Friday, September 27, 2024

The Arrival and Departure of Wiggles

As Carl was getting ready to leave on a 2 week trip, we were asked to take a hospice girl for Lab Rescue, named Wiggles. 

At almost 15 years old, Wiggles was being returned to the rescue because her owners are going to the UK to take a clock repair class - That by the way is offered throughout the year. But the bottom line is they didn't want to take her with them, or wait to take the course. You just can't make this up. And yes, I'm afraid I'm totally judging. 

~Introducing Wiggles~

The owners were insistent about returning Wiggles to the rescue, and so she was taken to a temporary foster home until arrangements could be made to bring her to my side of the Potomac. I received the below text from her temporary foster home that broke all of our hearts for Wiggles. 


Needless to say, Wiggles didn't do so well in her new surroundings. She wasn't eating, hardly getting up from her bed, and seemed totally disconnected. Again, our hearts all broke for her, because all that Wiggles had known for so many years was gone. The temporary foster home did all they could to reassure her, and it worked. After a few days, she began eating again, and getting up and exploring. It was a relief! But we did worry that at almost 15 years old, how she'd handle yet another change. 
~A new collar and new start for Wiggles~

We soon found out. On August 22nd, I met Wiggles for the first time. She was exactly what I thought she would be. Gentle, sweet, endearing, and in need of reassurance. Our first few days didn't go so well -- She was fine with all our dogs, but the change in her surroundings really did leave her unsure. 
~Meeting Wiggles~

I didn't know what Wiggles story was going to be. I'd agreed to take her with the plan that she was going to remain with us for the rest of her life. It was what all of us involved in this chapter thought too. But with 'healthy enough' test results, the rescues medical coordinator made Wiggles available for adoption. 
~At the vet with Wiggles~

Given her age, I never thought someone would be interested in adopting Wiggles. And it had been my plan to keep her. But with a lot going on peripherally, I never got the chance to say I'd wanted her to stay. 

But stay, Wiggles did not. Surprisingly someone wanted to adopt this almost 15 year old girl. A retired gentleman, who lost his wife about 2 years ago, and his 16 year old Lab just a few weeks ago wanted to. Try as hard as I could to talk him out of Wiggles, he was determined to come and meet her. His grandson stays with him on weekends, and he wanted to come too.  And so we met them last Saturday. 

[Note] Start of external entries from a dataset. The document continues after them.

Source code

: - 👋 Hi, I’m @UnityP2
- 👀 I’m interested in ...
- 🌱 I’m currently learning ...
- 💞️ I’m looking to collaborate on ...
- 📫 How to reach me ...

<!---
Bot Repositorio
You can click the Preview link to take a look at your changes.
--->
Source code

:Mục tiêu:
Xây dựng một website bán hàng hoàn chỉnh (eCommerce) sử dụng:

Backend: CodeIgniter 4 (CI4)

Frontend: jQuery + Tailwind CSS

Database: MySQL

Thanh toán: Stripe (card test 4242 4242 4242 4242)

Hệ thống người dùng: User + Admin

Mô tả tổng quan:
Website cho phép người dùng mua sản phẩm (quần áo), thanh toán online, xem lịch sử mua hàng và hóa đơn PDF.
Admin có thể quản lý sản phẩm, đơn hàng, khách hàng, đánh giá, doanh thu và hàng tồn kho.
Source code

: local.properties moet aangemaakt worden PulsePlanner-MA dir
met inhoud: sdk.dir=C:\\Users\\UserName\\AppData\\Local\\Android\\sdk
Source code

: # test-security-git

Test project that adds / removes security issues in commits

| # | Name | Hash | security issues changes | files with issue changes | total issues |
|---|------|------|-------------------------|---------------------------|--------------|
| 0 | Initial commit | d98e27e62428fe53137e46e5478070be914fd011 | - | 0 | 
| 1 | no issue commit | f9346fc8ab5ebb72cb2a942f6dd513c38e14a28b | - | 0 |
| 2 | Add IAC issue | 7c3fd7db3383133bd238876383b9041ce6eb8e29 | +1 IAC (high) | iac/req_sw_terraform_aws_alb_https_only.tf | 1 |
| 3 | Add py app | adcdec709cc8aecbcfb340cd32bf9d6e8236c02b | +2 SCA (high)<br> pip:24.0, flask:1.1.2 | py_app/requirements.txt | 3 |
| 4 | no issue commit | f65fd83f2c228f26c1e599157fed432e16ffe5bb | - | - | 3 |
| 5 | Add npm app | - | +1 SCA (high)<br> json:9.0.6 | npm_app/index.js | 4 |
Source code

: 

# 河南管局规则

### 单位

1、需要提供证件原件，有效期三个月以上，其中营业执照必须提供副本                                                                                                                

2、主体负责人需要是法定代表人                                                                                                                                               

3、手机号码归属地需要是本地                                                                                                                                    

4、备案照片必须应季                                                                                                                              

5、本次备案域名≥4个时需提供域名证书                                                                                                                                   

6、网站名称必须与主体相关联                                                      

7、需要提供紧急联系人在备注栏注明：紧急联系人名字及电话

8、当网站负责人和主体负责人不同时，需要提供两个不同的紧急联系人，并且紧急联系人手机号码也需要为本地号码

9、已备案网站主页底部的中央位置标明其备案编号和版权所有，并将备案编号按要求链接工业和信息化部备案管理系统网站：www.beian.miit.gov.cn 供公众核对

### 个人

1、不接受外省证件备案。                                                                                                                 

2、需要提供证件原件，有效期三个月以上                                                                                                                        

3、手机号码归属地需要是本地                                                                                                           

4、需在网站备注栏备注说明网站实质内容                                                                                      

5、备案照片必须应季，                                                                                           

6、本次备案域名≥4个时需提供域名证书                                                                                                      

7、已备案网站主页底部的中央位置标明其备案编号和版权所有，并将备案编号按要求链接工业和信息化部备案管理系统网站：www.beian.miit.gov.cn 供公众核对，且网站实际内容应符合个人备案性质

Of course I liked Retired man. He said more than once that he wanted someone to keep him company and to care for, and that's exactly what Wiggles needed too. I couldn't deny it, they were meant to be together. And so Wiggles was adopted. They are a perfect match -- and it was a perfect way and day to celebrate Wiggles on her 15th birthday. 🎈

Saturday, September 21, 2024

Twenty One Days

It has already been twenty one days since Todd left us. I'm still having those moments where I feel a wave of grief over his loss. I think that the hardest part has been that he was gone so quickly and so unexpectedly. Our 13 years together was over before I knew it. But isn't that what we always say? 

~Todd's first day with us 6-24-2011~

However, my heart and soul are full of gratitude that we were lucky enough to have Todd as part of our lives. Thank you all for sharing his loss with me. Your comments, e-mails, cards, flowers and even homemade peach jam from a local friend all lifted my heart and spirits in so many ways. 

And a very special thank you, to you blogging friends for letting me share Todd's antics with you too! What a fun and spirted character Todd was - Todd with his big personality brought us so much joy and laughter!! He was truly the star of our household. He was everything and so much more that I wanted in a dog when we decided on a puppy that was not going to be a Golden Retriever. And maybe, just maybe, I'll do it again with another terrier. It's way too quiet at our house, and I'm sure the 3 neighbors we have miss Todd's barking too. We'll see what the cosmos has in store. 

~Todd - 2016~

Carl was out of town when we lost Todd, and that left me as single-dog-Mom for 2 weeks. Taking care of everything at home and getting to work, was, well, a lot of work. It was good to be busy and was even therapeutic. But at the end of those first days, when the day was over, and we'd all go to bed, in the quiet moments of course I'd think of Todd and how much I loved and missed him. I'll always miss him.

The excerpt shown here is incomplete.